There will inevitably be some men (possibly some women too) that baulk at this notion, and will presumably cite political correctness (gone mad – for added exasperation, it is always preferable to add this at the end of a sentence) as the motive for me and others who deign to suggest such things. However, I do not recall anyone ever having proposed grid boys as a replacement for or addition to the grid girls. Nor have I read any reports questioning why there were no robotic-like North Korean chaps spooking-out the venues of Pyeongchang.
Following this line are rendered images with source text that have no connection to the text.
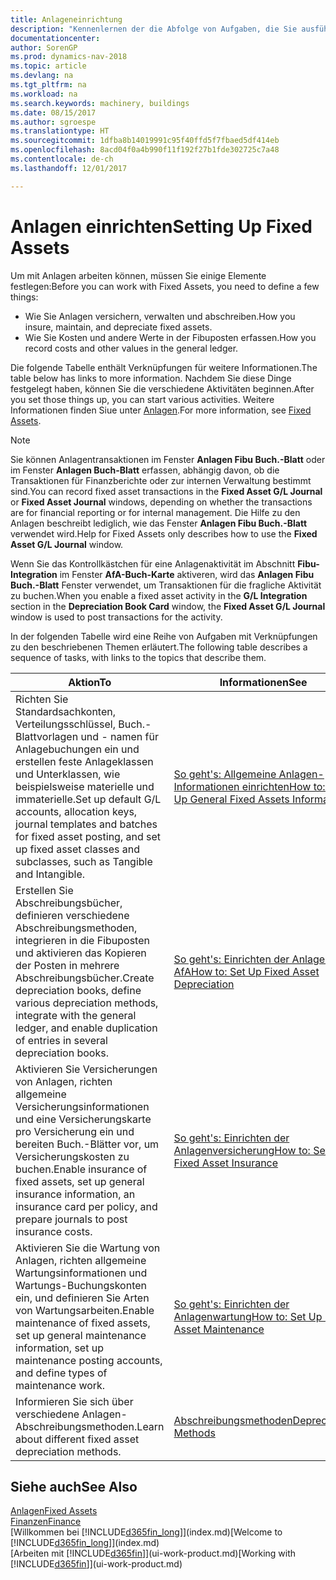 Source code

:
 ```yaml
---
title: Anlageneinrichtung
description: "Kennenlernen der die Abfolge von Aufgaben, die Sie ausführen müssen, um Anlagen einzurichten, wie Arbeitsplätze oder Gebäude."
documentationcenter: 
author: SorenGP
ms.prod: dynamics-nav-2018
ms.topic: article
ms.devlang: na
ms.tgt_pltfrm: na
ms.workload: na
ms.search.keywords: machinery, buildings
ms.date: 08/15/2017
ms.author: sgroespe
ms.translationtype: HT
ms.sourcegitcommit: 1dfba8b14019991c95f40ffd5f7fbaed5df414eb
ms.openlocfilehash: 8acd04f0a4b990f11f192f27b1fde302725c7a48
ms.contentlocale: de-ch
ms.lasthandoff: 12/01/2017

---
```

# <a name="setting-up-fixed-assets"></a><span data-ttu-id="5843a-103">Anlagen einrichten</span><span class="sxs-lookup"><span data-stu-id="5843a-103">Setting Up Fixed Assets</span></span>
<span data-ttu-id="5843a-104">Um mit Anlagen arbeiten können, müssen Sie einige Elemente festlegen:</span><span class="sxs-lookup"><span data-stu-id="5843a-104">Before you can work with Fixed Assets, you need to define a few things:</span></span>  

* <span data-ttu-id="5843a-105">Wie Sie Anlagen versichern, verwalten und abschreiben.</span><span class="sxs-lookup"><span data-stu-id="5843a-105">How you insure, maintain, and depreciate fixed assets.</span></span>  
* <span data-ttu-id="5843a-106">Wie Sie Kosten und andere Werte in der Fibuposten erfassen.</span><span class="sxs-lookup"><span data-stu-id="5843a-106">How you record costs and other values in the general ledger.</span></span>  

<span data-ttu-id="5843a-107">Die folgende Tabelle enthält Verknüpfungen für weitere Informationen.</span><span class="sxs-lookup"><span data-stu-id="5843a-107">The table below has links to more information.</span></span> <span data-ttu-id="5843a-108">Nachdem Sie diese Dinge festgelegt haben, können Sie die verschiedene Aktivitäten beginnen.</span><span class="sxs-lookup"><span data-stu-id="5843a-108">After you set those things up, you can start various activities.</span></span> <span data-ttu-id="5843a-109">Weitere Informationen finden Siue unter [Anlagen](fa-manage.md).</span><span class="sxs-lookup"><span data-stu-id="5843a-109">For more information, see [Fixed Assets](fa-manage.md).</span></span>  

> [!NOTE]  
>   <span data-ttu-id="5843a-110">Sie können Anlagentransaktionen im Fenster **Anlagen Fibu Buch.-Blatt** oder im Fenster **Anlagen Buch-Blatt** erfassen, abhängig davon, ob die Transaktionen für Finanzberichte oder zur internen Verwaltung bestimmt sind.</span><span class="sxs-lookup"><span data-stu-id="5843a-110">You can record fixed asset transactions in the **Fixed Asset G/L Journal** or **Fixed Asset Journal** windows, depending on whether the transactions are for financial reporting or for internal management.</span></span> <span data-ttu-id="5843a-111">Die Hilfe zu den Anlagen beschreibt lediglich, wie das Fenster **Anlagen Fibu Buch.-Blatt** verwendet wird.</span><span class="sxs-lookup"><span data-stu-id="5843a-111">Help for Fixed Assets only describes how to use the **Fixed Asset G/L Journal** window.</span></span>  

<span data-ttu-id="5843a-112">Wenn Sie das Kontrollkästchen für eine Anlagenaktivität im Abschnitt **Fibu-Integration** im Fenster **AfA-Buch-Karte** aktiveren, wird das **Anlagen Fibu Buch.-Blatt** Fenster verwendet, um Transaktionen für die fragliche Aktivität zu buchen.</span><span class="sxs-lookup"><span data-stu-id="5843a-112">When you enable a fixed asset activity in the **G/L Integration** section in the **Depreciation Book Card** window, the **Fixed Asset G/L Journal** window is used to post transactions for the activity.</span></span>

<span data-ttu-id="5843a-113">In der folgenden Tabelle wird eine Reihe von Aufgaben mit Verknüpfungen zu den beschriebenen Themen erläutert.</span><span class="sxs-lookup"><span data-stu-id="5843a-113">The following table describes a sequence of tasks, with links to the topics that describe them.</span></span>  

| <span data-ttu-id="5843a-114">Aktion</span><span class="sxs-lookup"><span data-stu-id="5843a-114">To</span></span> | <span data-ttu-id="5843a-115">Informationen</span><span class="sxs-lookup"><span data-stu-id="5843a-115">See</span></span> |
| --- | --- |
| <span data-ttu-id="5843a-116">Richten Sie Standardsachkonten, Verteilungsschlüssel, Buch.-Blattvorlagen und - namen für Anlagebuchungen ein und erstellen feste Anlageklassen und Unterklassen, wie beispielsweise materielle und immaterielle.</span><span class="sxs-lookup"><span data-stu-id="5843a-116">Set up default G/L accounts, allocation keys, journal templates and batches for fixed asset posting, and set up fixed asset classes and subclasses, such as Tangible and Intangible.</span></span> |[<span data-ttu-id="5843a-117">So geht's: Allgemeine Anlagen-Informationen einrichten</span><span class="sxs-lookup"><span data-stu-id="5843a-117">How to: Set Up General Fixed Assets Information</span></span>](fa-how-setup-general.md) |
| <span data-ttu-id="5843a-118">Erstellen Sie Abschreibungsbücher, definieren verschiedene Abschreibungsmethoden, integrieren in die Fibuposten und aktivieren das Kopieren der Posten in mehrere Abschreibungsbücher.</span><span class="sxs-lookup"><span data-stu-id="5843a-118">Create depreciation books, define various depreciation methods, integrate with the general ledger, and enable duplication of entries in several depreciation books.</span></span> |[<span data-ttu-id="5843a-119">So geht's: Einrichten der Anlagen-AfA</span><span class="sxs-lookup"><span data-stu-id="5843a-119">How to: Set Up Fixed Asset Depreciation</span></span>](fa-how-setup-depreciation.md) |
| <span data-ttu-id="5843a-120">Aktivieren Sie Versicherungen von Anlagen, richten allgemeine Versicherungsinformationen und eine Versicherungskarte pro Versicherung ein und bereiten Buch.-Blätter vor, um Versicherungskosten zu buchen.</span><span class="sxs-lookup"><span data-stu-id="5843a-120">Enable insurance of fixed assets, set up general insurance information, an insurance card per policy, and prepare journals to post insurance costs.</span></span> |[<span data-ttu-id="5843a-121">So geht's: Einrichten der Anlagenversicherung</span><span class="sxs-lookup"><span data-stu-id="5843a-121">How to: Set Up Fixed Asset Insurance</span></span>](fa-how-setup-insurance.md) |
| <span data-ttu-id="5843a-122">Aktivieren Sie die Wartung von Anlagen, richten allgemeine Wartungsinformationen und Wartungs-Buchungskonten ein, und definieren Sie Arten von Wartungsarbeiten.</span><span class="sxs-lookup"><span data-stu-id="5843a-122">Enable maintenance of fixed assets, set up general maintenance information, set up maintenance posting accounts, and define types of maintenance work.</span></span> |[<span data-ttu-id="5843a-123">So geht's: Einrichten der Anlagenwartung</span><span class="sxs-lookup"><span data-stu-id="5843a-123">How to: Set Up Fixed Asset Maintenance</span></span>](fa-how-setup-maintenance.md) |
| <span data-ttu-id="5843a-124">Informieren Sie sich über verschiedene Anlagen-Abschreibungsmethoden.</span><span class="sxs-lookup"><span data-stu-id="5843a-124">Learn about different fixed asset depreciation methods.</span></span> |[<span data-ttu-id="5843a-125">Abschreibungsmethoden</span><span class="sxs-lookup"><span data-stu-id="5843a-125">Depreciation Methods</span></span>](fa-depreciation-methods.md) |

## <a name="see-also"></a><span data-ttu-id="5843a-126">Siehe auch</span><span class="sxs-lookup"><span data-stu-id="5843a-126">See Also</span></span>
[<span data-ttu-id="5843a-127">Anlagen</span><span class="sxs-lookup"><span data-stu-id="5843a-127">Fixed Assets</span></span>](fa-manage.md)  
[<span data-ttu-id="5843a-128">Finanzen</span><span class="sxs-lookup"><span data-stu-id="5843a-128">Finance</span></span>](finance.md)  
<span data-ttu-id="5843a-129">[Willkommen bei [!INCLUDE[d365fin_long](includes/d365fin_long_md.md)]](index.md)</span><span class="sxs-lookup"><span data-stu-id="5843a-129">[Welcome to [!INCLUDE[d365fin_long](includes/d365fin_long_md.md)]](index.md)</span></span>  
<span data-ttu-id="5843a-130">[Arbeiten mit [!INCLUDE[d365fin](includes/d365fin_md.md)]](ui-work-product.md)</span><span class="sxs-lookup"><span data-stu-id="5843a-130">[Working with [!INCLUDE[d365fin](includes/d365fin_md.md)]](ui-work-product.md)</span></span>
As a man who has been working in sport for 25 years, I am acutely aware that every time I write, tweet or talk about sport, I normally make no explicit reference to gender. One reason is that I take equality (in whatever form) seriously. However, it is regretfully implicit that what I am mostly writing about is men’s sport. In this sense, I am as complicit in perpetuating sport’s gender dysfunction as anyone else. It is not something I am not proud of, though it is something I am trying to change.
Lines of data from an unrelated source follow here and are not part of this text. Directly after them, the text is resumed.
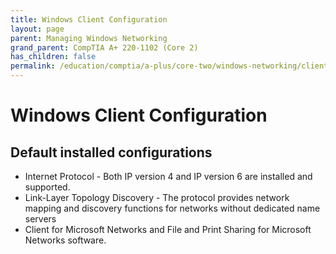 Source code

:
 ```yaml
---
title: Windows Client Configuration
layout: page
parent: Managing Windows Networking
grand_parent: CompTIA A+ 220-1102 (Core 2)
has_children: false
permalink: /education/comptia/a-plus/core-two/windows-networking/client-configuration/
---
```


# Windows Client Configuration

## Default installed configurations

- Internet Protocol - Both IP version 4 and IP version 6 are installed and supported.
- Link-Layer Topology Discovery - The protocol provides network mapping and discovery functions for networks without dedicated name servers
- Client for Microsoft Networks and File and Print Sharing for Microsoft Networks software. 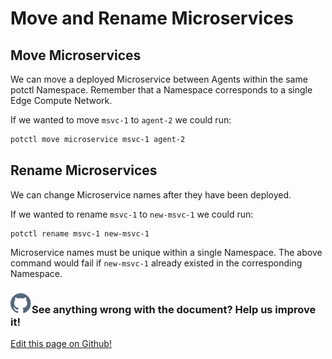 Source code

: # Move and Rename Microservices

## Move Microservices

We can move a deployed Microservice between Agents within the same potctl Namespace. Remember that a Namespace corresponds to a single Edge Compute Network.

If we wanted to move `msvc-1` to `agent-2` we could run:

```bash
potctl move microservice msvc-1 agent-2
```

## Rename Microservices

We can change Microservice names after they have been deployed.

If we wanted to rename `msvc-1` to `new-msvc-1` we could run:

```plain
potctl rename msvc-1 new-msvc-1
```

Microservice names must be unique within a single Namespace. The above command would fail if `new-msvc-1` already existed in the corresponding Namespace.

<aside class="notifications contribute">
  <h3><img src="/images/icos/ico-github.svg" alt="">See anything wrong with the document? Help us improve it!</h3>
  <a href="https://github.com/eclipse-iofog/iofog.org/edit/develop/content/docs/3.0/applications/microservice-move-rename.md"
    target="_blank">
    <p>Edit this page on Github!</p>
  </a>
</aside>
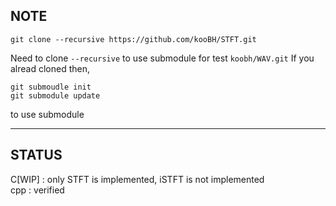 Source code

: ## NOTE

```git clone --recursive https://github.com/kooBH/STFT.git```

Need to clone ```--recursive``` to use submodule for test ```koobh/WAV.git```
If you alread cloned then,
```
git submoudle init
git submodule update
```
to use submodule

---

## STATUS

C[WIP] : only STFT is implemented, iSTFT is not implemented  
cpp    : verified

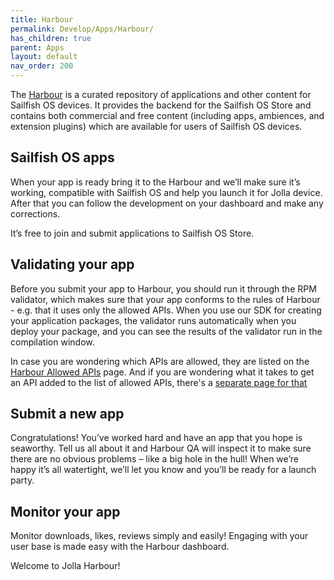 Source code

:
 ```yaml
---
title: Harbour
permalink: Develop/Apps/Harbour/
has_children: true
parent: Apps
layout: default
nav_order: 200
---
```


The [Harbour](https://harbour.jolla.com) is a curated repository of applications and other content for Sailfish OS devices. It provides the backend for the Sailfish OS Store and contains both commercial and free content (including apps, ambiences, and extension plugins) which are available for users of Sailfish OS devices.

## Sailfish OS apps

When your app is ready bring it to the Harbour and we’ll make sure it’s working, compatible with Sailfish OS and help you launch it for Jolla device. After that you can follow the development on your dashboard and make any corrections.

It’s free to join and submit applications to Sailfish OS Store.

## Validating your app

Before you submit your app to Harbour, you should run it through the RPM validator, which makes sure that your app conforms to the rules of Harbour - e.g. that it uses only the allowed APIs. When you use our SDK for creating your application packages, the validator runs automatically when you deploy your package, and you can see the results of the validator run in the compilation window.

In case you are wondering which APIs are allowed, they are listed on the [Harbour Allowed APIs](/Develop/Apps/Harbour/Allowed_APIs) page. And if you are wondering what it takes to get an API added to the list of allowed APIs, there's a [ separate page for that ](/Develop/Apps/Harbour/API_Checklist)

## Submit a new app

Congratulations! You’ve worked hard and have an app that you hope is seaworthy. Tell us all about it and Harbour QA will inspect it to make sure there are no obvious problems – like a big hole in the hull! When we’re happy it’s all watertight, we’ll let you know and you’ll be ready for a launch party.

## Monitor your app

Monitor downloads, likes, reviews simply and easily! Engaging with your user base is made easy with the Harbour dashboard.

Welcome to Jolla Harbour!
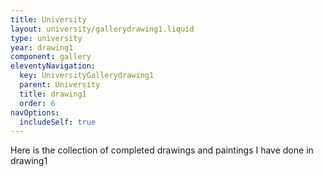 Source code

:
 ```yaml
---
title: University
layout: university/gallerydrawing1.liquid
type: university
year: drawing1
component: gallery
eleventyNavigation:
  key: UniversityGallerydrawing1
  parent: University
  title: drawing1
  order: 6
navOptions:
  includeSelf: true
---
```


Here is the collection of completed drawings and paintings I have done in drawing1
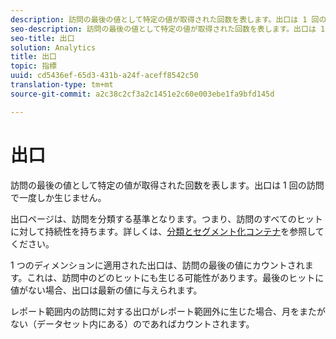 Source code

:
 ```yaml
---
description: 訪問の最後の値として特定の値が取得された回数を表します。出口は 1 回の訪問で一度しか生じません。
seo-description: 訪問の最後の値として特定の値が取得された回数を表します。出口は 1 回の訪問で一度しか生じません。
seo-title: 出口
solution: Analytics
title: 出口
topic: 指標
uuid: cd5436ef-65d3-431b-a24f-aceff8542c50
translation-type: tm+mt
source-git-commit: a2c38c2cf3a2c1451e2c60e003ebe1fa9bfd145d

---
```



# 出口

訪問の最後の値として特定の値が取得された回数を表します。出口は 1 回の訪問で一度しか生じません。

出口ページは、訪問を分類する基準となります。つまり、訪問のすべてのヒットに対して持続性を持ちます。詳しくは、[分類とセグメント化コンテナ](https://marketing.adobe.com/resources/help/en_US/sc/user/c_Breakdown_and_segmentation_containers.html)を参照してください。

1 つのディメンションに適用された出口は、訪問の最後の値にカウントされます。これは、訪問中のどのヒットにも生じる可能性があります。最後のヒットに値がない場合、出口は最新の値に与えられます。

レポート範囲内の訪問に対する出口がレポート範囲外に生じた場合、月をまたがない（データセット内にある）のであればカウントされます。
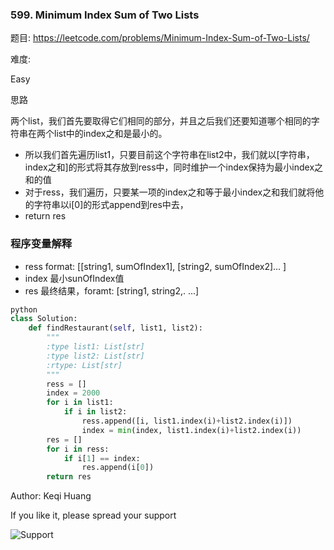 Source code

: ### 599. Minimum Index Sum of Two Lists


题目:
<https://leetcode.com/problems/Minimum-Index-Sum-of-Two-Lists/>


难度:

Easy



思路

两个list，我们首先要取得它们相同的部分，并且之后我们还要知道哪个相同的字符串在两个list中的index之和是最小的。
- 所以我们首先遍历list1，只要目前这个字符串在list2中，我们就以[字符串，index之和]的形式将其存放到ress中，同时维护一个index保持为最小index之和的值
- 对于ress，我们遍历，只要某一项的index之和等于最小index之和我们就将他的字符串以i[0]的形式append到res中去，
- return res

### 程序变量解释

- ress format: [[string1, sumOfIndex1], [string2, sumOfIndex2]... ]
- index 最小sunOfIndex值
- res 最终结果，foramt: [string1, string2,. ...]




```python
python
class Solution:
    def findRestaurant(self, list1, list2):
        """
        :type list1: List[str]
        :type list2: List[str]
        :rtype: List[str]
        """
        ress = []
        index = 2000
        for i in list1:
            if i in list2:
                ress.append([i, list1.index(i)+list2.index(i)])
                index = min(index, list1.index(i)+list2.index(i))
        res = []
        for i in ress:
            if i[1] == index:
                res.append(i[0])
        return res
```



Author: Keqi Huang

If you like it, please spread your support

![Support](https://github.com/Lisanaaa/myTODOs/blob/master/WechatIMG17.jpeg)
Recently, I agreed to become a member of the board of trustees of Women in Sport (WIS), a charity whose remit is to transform sport for the benefit of every woman and girl in the United Kingdom. As the only male currently sitting on the board, one gets a sense of what it must be like to be a woman working in sport, where there are woefully few occupying senior positions.

This is suitably highlighted by one of WIS’s most important annual reports, which examines the number of women getting top jobs at UK sporting bodies. Its most recent edition made for grim reading. Between 2014 and 2017, it was found that there was a 6 percent fall in the number of females Among almost half of the 68 Sport England and UK Sport-funded national governing bodies, fewer than 30 percent had non-executive director roles filled by women. Nine of the 68 organizations had no women in senior leadership roles below chief executive level.
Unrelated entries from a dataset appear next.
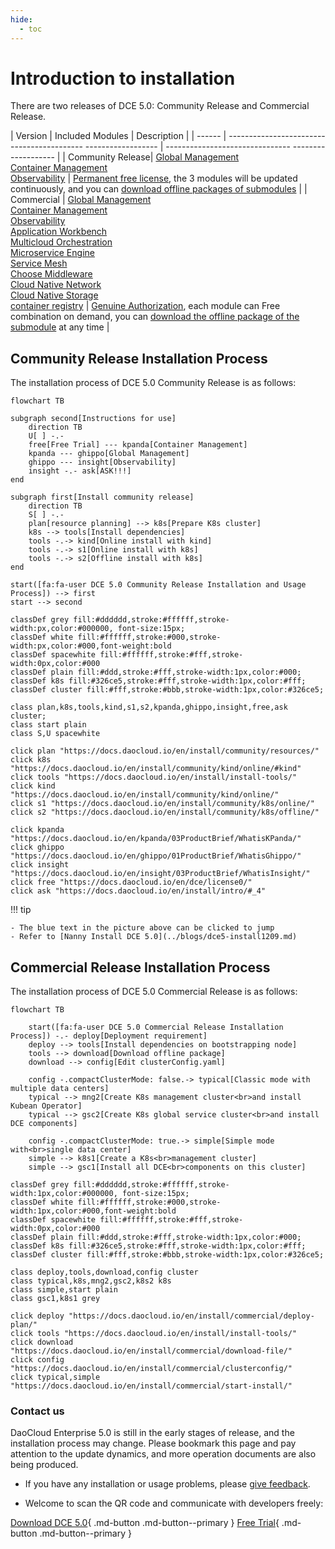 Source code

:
 ```yaml
---
hide:
  - toc
---
```


# Introduction to installation

There are two releases of DCE 5.0: Community Release and Commercial Release.

| Version | Included Modules | Description |
| ------ | ------------------------------------------ ------------------ | ------------------------------- ------------------- |
| Community Release| [Global Management](../ghippo/intro/what.md)<br />[Container Management](../kpanda/intro/WhatisKPanda.md)<br />[Observability](../insight/intro/what.md) | [Permanent free license](../dce/license0.md), the 3 modules will be updated continuously, and you can [download offline packages of submodules](../download/dce5.md) |
| Commercial | [Global Management](../ghippo/intro/what.md)<br />[Container Management](../kpanda/intro/WhatisKPanda.md)<br />[Observability](../insight/intro/what.md)<br />[Application Workbench](../amamba/intro/WhatisAmamba.md)<br />[Multicloud Orchestration](../kairship/intro/whatiskairship.md)<br />[Microservice Engine](../skoala/intro/features.md)<br />[Service Mesh](../mspider/intro/WhatismSpider.md)<br />[Choose Middleware](../middleware/midware.md)<br />[Cloud Native Network](../network/intro/what-is-net.md)<br />[Cloud Native Storage](../storage/what.md)<br />[container registry](../kangaroo/what.md) | [Genuine Authorization](https://qingflow.com/f/e3291647), each module can Free combination on demand, you can [download the offline package of the submodule](../download/dce5.md) at any time |

## Community Release Installation Process

The installation process of DCE 5.0 Community Release is as follows:

```mermaid
flowchart TB

subgraph second[Instructions for use]
    direction TB
    U[ ] -.-
    free[Free Trial] --- kpanda[Container Management]
    kpanda --- ghippo[Global Management]
    ghippo --- insight[Observability]
    insight -.- ask[ASK!!!]
end

subgraph first[Install community release]
    direction TB
    S[ ] -.-
    plan[resource planning] --> k8s[Prepare K8s cluster]
    k8s --> tools[Install dependencies]
    tools -.-> kind[Online install with kind]
    tools -.-> s1[Online install with k8s]
    tools -.-> s2[Offline install with k8s]
end

start([fa:fa-user DCE 5.0 Community Release Installation and Usage Process]) --> first
start --> second

classDef grey fill:#dddddd,stroke:#ffffff,stroke-width:px,color:#000000, font-size:15px;
classDef white fill:#ffffff,stroke:#000,stroke-width:px,color:#000,font-weight:bold
classDef spacewhite fill:#ffffff,stroke:#fff,stroke-width:0px,color:#000
classDef plain fill:#ddd,stroke:#fff,stroke-width:1px,color:#000;
classDef k8s fill:#326ce5,stroke:#fff,stroke-width:1px,color:#fff;
classDef cluster fill:#fff,stroke:#bbb,stroke-width:1px,color:#326ce5;

class plan,k8s,tools,kind,s1,s2,kpanda,ghippo,insight,free,ask cluster;
class start plain
class S,U spacewhite

click plan "https://docs.daocloud.io/en/install/community/resources/"
click k8s "https://docs.daocloud.io/en/install/community/kind/online/#kind"
click tools "https://docs.daocloud.io/en/install/install-tools/"
click kind "https://docs.daocloud.io/en/install/community/kind/online/"
click s1 "https://docs.daocloud.io/en/install/community/k8s/online/"
click s2 "https://docs.daocloud.io/en/install/community/k8s/offline/"

click kpanda "https://docs.daocloud.io/en/kpanda/03ProductBrief/WhatisKPanda/"
click ghippo "https://docs.daocloud.io/en/ghippo/01ProductBrief/WhatisGhippo/"
click insight "https://docs.daocloud.io/en/insight/03ProductBrief/WhatisInsight/"
click free "https://docs.daocloud.io/en/dce/license0/"
click ask "https://docs.daocloud.io/en/install/intro/#_4"
```

!!! tip

    - The blue text in the picture above can be clicked to jump
    - Refer to [Nanny Install DCE 5.0](../blogs/dce5-install1209.md)

## Commercial Release Installation Process

The installation process of DCE 5.0 Commercial Release is as follows:

```mermaid
flowchart TB

    start([fa:fa-user DCE 5.0 Commercial Release Installation Process]) -.- deploy[Deployment requirement]
    deploy --> tools[Install dependencies on bootstrapping node]
    tools --> download[Download offline package]
    download --> config[Edit clusterConfig.yaml]

    config -.compactClusterMode: false.-> typical[Classic mode with multiple data centers]
    typical --> mng2[Create K8s management cluster<br>and install Kubean Operator]
    typical --> gsc2[Create K8s global service cluster<br>and install DCE components]

    config -.compactClusterMode: true.-> simple[Simple mode with<br>single data center]
    simple --> k8s1[Create a K8s<br>management cluster]
    simple --> gsc1[Install all DCE<br>components on this cluster]

classDef grey fill:#dddddd,stroke:#ffffff,stroke-width:1px,color:#000000, font-size:15px;
classDef white fill:#ffffff,stroke:#000,stroke-width:1px,color:#000,font-weight:bold
classDef spacewhite fill:#ffffff,stroke:#fff,stroke-width:0px,color:#000
classDef plain fill:#ddd,stroke:#fff,stroke-width:1px,color:#000;
classDef k8s fill:#326ce5,stroke:#fff,stroke-width:1px,color:#fff;
classDef cluster fill:#fff,stroke:#bbb,stroke-width:1px,color:#326ce5;

class deploy,tools,download,config cluster
class typical,k8s,mng2,gsc2,k8s2 k8s
class simple,start plain
class gsc1,k8s1 grey

click deploy "https://docs.daocloud.io/en/install/commercial/deploy-plan/"
click tools "https://docs.daocloud.io/en/install/install-tools/"
click download "https://docs.daocloud.io/en/install/commercial/download-file/"
click config "https://docs.daocloud.io/en/install/commercial/clusterconfig/"
click typical,simple "https://docs.daocloud.io/en/install/commercial/start-install/"
```

### Contact us

DaoCloud Enterprise 5.0 is still in the early stages of release, and the installation process may change. Please bookmark this page and pay attention to the update dynamics, and more operation documents are also being produced.

- If you have any installation or usage problems, please [give feedback](https://github.com/DaoCloud/DaoCloud-docs/issues).

- Welcome to scan the QR code and communicate with developers freely:

    

[Download DCE 5.0](../download/dce5.md){ .md-button .md-button--primary }
[Free Trial](../dce/license0.md){ .md-button .md-button--primary }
At least there currently seems to be a growing awareness of the injustice and discrimination being perpetrated by sport against women. There are even some organizations, such as FIFA, which has responded to gender inequality by promoting women into senior positions. For example, in 2016 Senegal’s Fatma Samoura became the football world governing body’s secretary general, the first time a female had held such a position. The problem is, however, that FIFA’s wider travails have sometimes cast this appointment as both ill-conceived and tokenistic. Moreover, various critics believe it does nothing to fundamentally address a culture of endemic gender inequality.

Yet the problems are not just of position, they are of pay too. This is a common problem across the world, and in various industrial sectors. The BBC’s Carrie Gracie recently quit her post as the organization’s China Editor claiming that she was being paid considerably less than her male counterparts for the same work. Yet somehow in sport such differences are even greater. The recent transfer of Alexis Sanchez to Manchester United from Arsenal brought with it stories that he is being paid £600,000 per week. By contrast, elsewhere it is reported that some players in England’s Women’s Super League may be being paid as little as £50 per week.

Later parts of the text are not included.